Data provided:
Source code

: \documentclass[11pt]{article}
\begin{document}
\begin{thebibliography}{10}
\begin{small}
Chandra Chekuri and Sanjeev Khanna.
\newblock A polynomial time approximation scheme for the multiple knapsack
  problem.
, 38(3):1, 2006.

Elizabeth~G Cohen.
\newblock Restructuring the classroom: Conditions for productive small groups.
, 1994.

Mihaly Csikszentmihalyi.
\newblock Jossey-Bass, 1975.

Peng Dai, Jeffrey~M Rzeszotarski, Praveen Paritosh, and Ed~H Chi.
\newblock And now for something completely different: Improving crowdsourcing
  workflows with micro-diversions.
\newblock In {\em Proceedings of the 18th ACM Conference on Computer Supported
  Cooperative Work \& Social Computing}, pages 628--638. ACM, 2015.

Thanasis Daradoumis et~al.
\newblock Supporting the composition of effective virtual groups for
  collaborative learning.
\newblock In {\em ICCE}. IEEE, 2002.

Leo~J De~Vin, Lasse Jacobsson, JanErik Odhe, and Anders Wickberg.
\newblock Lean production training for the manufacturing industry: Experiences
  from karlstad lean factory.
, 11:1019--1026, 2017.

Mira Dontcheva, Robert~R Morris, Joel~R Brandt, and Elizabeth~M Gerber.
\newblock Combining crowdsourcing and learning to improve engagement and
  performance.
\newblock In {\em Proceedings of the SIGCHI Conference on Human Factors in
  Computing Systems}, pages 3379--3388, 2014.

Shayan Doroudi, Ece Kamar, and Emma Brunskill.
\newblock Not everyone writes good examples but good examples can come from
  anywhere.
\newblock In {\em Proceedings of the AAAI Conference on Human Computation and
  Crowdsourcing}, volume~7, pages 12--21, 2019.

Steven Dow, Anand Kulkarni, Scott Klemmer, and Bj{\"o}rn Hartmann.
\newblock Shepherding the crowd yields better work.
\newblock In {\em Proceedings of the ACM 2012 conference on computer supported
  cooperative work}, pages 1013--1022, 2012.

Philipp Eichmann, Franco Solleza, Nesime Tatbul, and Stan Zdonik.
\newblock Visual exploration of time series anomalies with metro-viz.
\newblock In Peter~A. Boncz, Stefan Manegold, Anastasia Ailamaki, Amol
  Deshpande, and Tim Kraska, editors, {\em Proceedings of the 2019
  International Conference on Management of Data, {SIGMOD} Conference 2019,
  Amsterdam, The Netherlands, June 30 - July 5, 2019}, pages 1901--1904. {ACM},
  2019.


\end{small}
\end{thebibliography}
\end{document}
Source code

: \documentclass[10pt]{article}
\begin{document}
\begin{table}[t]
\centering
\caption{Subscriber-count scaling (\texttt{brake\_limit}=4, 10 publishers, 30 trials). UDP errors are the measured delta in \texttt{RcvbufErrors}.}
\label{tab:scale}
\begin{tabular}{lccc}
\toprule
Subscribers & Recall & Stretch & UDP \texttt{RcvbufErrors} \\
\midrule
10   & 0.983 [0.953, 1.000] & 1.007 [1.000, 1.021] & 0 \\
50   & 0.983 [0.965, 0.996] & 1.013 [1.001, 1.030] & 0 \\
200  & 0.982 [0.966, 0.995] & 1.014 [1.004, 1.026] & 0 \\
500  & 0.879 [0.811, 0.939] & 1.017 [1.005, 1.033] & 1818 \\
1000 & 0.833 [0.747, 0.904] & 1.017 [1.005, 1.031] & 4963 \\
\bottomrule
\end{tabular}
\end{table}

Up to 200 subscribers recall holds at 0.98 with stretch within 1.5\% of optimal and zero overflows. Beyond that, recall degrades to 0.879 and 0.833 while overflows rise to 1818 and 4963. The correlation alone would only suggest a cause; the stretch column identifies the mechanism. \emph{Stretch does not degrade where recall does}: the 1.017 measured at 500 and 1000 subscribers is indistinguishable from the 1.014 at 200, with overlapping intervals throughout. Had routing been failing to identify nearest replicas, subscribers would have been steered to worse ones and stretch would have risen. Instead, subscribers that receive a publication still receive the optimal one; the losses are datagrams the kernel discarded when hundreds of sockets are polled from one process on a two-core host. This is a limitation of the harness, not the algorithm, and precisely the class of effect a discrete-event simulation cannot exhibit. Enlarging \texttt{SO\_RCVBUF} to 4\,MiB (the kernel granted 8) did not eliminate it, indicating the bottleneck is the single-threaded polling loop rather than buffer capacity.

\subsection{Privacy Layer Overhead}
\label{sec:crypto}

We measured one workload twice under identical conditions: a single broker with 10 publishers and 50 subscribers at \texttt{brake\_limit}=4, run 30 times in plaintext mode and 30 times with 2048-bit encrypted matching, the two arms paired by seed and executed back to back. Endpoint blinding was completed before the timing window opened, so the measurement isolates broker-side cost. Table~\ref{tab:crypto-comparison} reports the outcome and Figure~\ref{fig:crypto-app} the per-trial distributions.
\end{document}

Directions for this task: Each of the records above is to be copied exactly.

Output:
Source code

: \documentclass[11pt]{article}
\begin{document}
\begin{thebibliography}{10}
\begin{small}
Chandra Chekuri and Sanjeev Khanna.
\newblock A polynomial time approximation scheme for the multiple knapsack
  problem.
, 38(3):1, 2006.

Elizabeth~G Cohen.
\newblock Restructuring the classroom: Conditions for productive small groups.
, 1994.

Mihaly Csikszentmihalyi.
\newblock Jossey-Bass, 1975.

Peng Dai, Jeffrey~M Rzeszotarski, Praveen Paritosh, and Ed~H Chi.
\newblock And now for something completely different: Improving crowdsourcing
  workflows with micro-diversions.
\newblock In {\em Proceedings of the 18th ACM Conference on Computer Supported
  Cooperative Work \& Social Computing}, pages 628--638. ACM, 2015.

Thanasis Daradoumis et~al.
\newblock Supporting the composition of effective virtual groups for
  collaborative learning.
\newblock In {\em ICCE}. IEEE, 2002.

Leo~J De~Vin, Lasse Jacobsson, JanErik Odhe, and Anders Wickberg.
\newblock Lean production training for the manufacturing industry: Experiences
  from karlstad lean factory.
, 11:1019--1026, 2017.

Mira Dontcheva, Robert~R Morris, Joel~R Brandt, and Elizabeth~M Gerber.
\newblock Combining crowdsourcing and learning to improve engagement and
  performance.
\newblock In {\em Proceedings of the SIGCHI Conference on Human Factors in
  Computing Systems}, pages 3379--3388, 2014.

Shayan Doroudi, Ece Kamar, and Emma Brunskill.
\newblock Not everyone writes good examples but good examples can come from
  anywhere.
\newblock In {\em Proceedings of the AAAI Conference on Human Computation and
  Crowdsourcing}, volume~7, pages 12--21, 2019.

Steven Dow, Anand Kulkarni, Scott Klemmer, and Bj{\"o}rn Hartmann.
\newblock Shepherding the crowd yields better work.
\newblock In {\em Proceedings of the ACM 2012 conference on computer supported
  cooperative work}, pages 1013--1022, 2012.

Philipp Eichmann, Franco Solleza, Nesime Tatbul, and Stan Zdonik.
\newblock Visual exploration of time series anomalies with metro-viz.
\newblock In Peter~A. Boncz, Stefan Manegold, Anastasia Ailamaki, Amol
  Deshpande, and Tim Kraska, editors, {\em Proceedings of the 2019
  International Conference on Management of Data, {SIGMOD} Conference 2019,
  Amsterdam, The Netherlands, June 30 - July 5, 2019}, pages 1901--1904. {ACM},
  2019.


\end{small}
\end{thebibliography}
\end{document}
Source code

: \documentclass[10pt]{article}
\begin{document}
\begin{table}[t]
\centering
\caption{Subscriber-count scaling (\texttt{brake\_limit}=4, 10 publishers, 30 trials). UDP errors are the measured delta in \texttt{RcvbufErrors}.}
\label{tab:scale}
\begin{tabular}{lccc}
\toprule
Subscribers & Recall & Stretch & UDP \texttt{RcvbufErrors} \\
\midrule
10   & 0.983 [0.953, 1.000] & 1.007 [1.000, 1.021] & 0 \\
50   & 0.983 [0.965, 0.996] & 1.013 [1.001, 1.030] & 0 \\
200  & 0.982 [0.966, 0.995] & 1.014 [1.004, 1.026] & 0 \\
500  & 0.879 [0.811, 0.939] & 1.017 [1.005, 1.033] & 1818 \\
1000 & 0.833 [0.747, 0.904] & 1.017 [1.005, 1.031] & 4963 \\
\bottomrule
\end{tabular}
\end{table}

Up to 200 subscribers recall holds at 0.98 with stretch within 1.5\% of optimal and zero overflows. Beyond that, recall degrades to 0.879 and 0.833 while overflows rise to 1818 and 4963. The correlation alone would only suggest a cause; the stretch column identifies the mechanism. \emph{Stretch does not degrade where recall does}: the 1.017 measured at 500 and 1000 subscribers is indistinguishable from the 1.014 at 200, with overlapping intervals throughout. Had routing been failing to identify nearest replicas, subscribers would have been steered to worse ones and stretch would have risen. Instead, subscribers that receive a publication still receive the optimal one; the losses are datagrams the kernel discarded when hundreds of sockets are polled from one process on a two-core host. This is a limitation of the harness, not the algorithm, and precisely the class of effect a discrete-event simulation cannot exhibit. Enlarging \texttt{SO\_RCVBUF} to 4\,MiB (the kernel granted 8) did not eliminate it, indicating the bottleneck is the single-threaded polling loop rather than buffer capacity.

\subsection{Privacy Layer Overhead}
\label{sec:crypto}

We measured one workload twice under identical conditions: a single broker with 10 publishers and 50 subscribers at \texttt{brake\_limit}=4, run 30 times in plaintext mode and 30 times with 2048-bit encrypted matching, the two arms paired by seed and executed back to back. Endpoint blinding was completed before the timing window opened, so the measurement isolates broker-side cost. Table~\ref{tab:crypto-comparison} reports the outcome and Figure~\ref{fig:crypto-app} the per-trial distributions.
\end{document}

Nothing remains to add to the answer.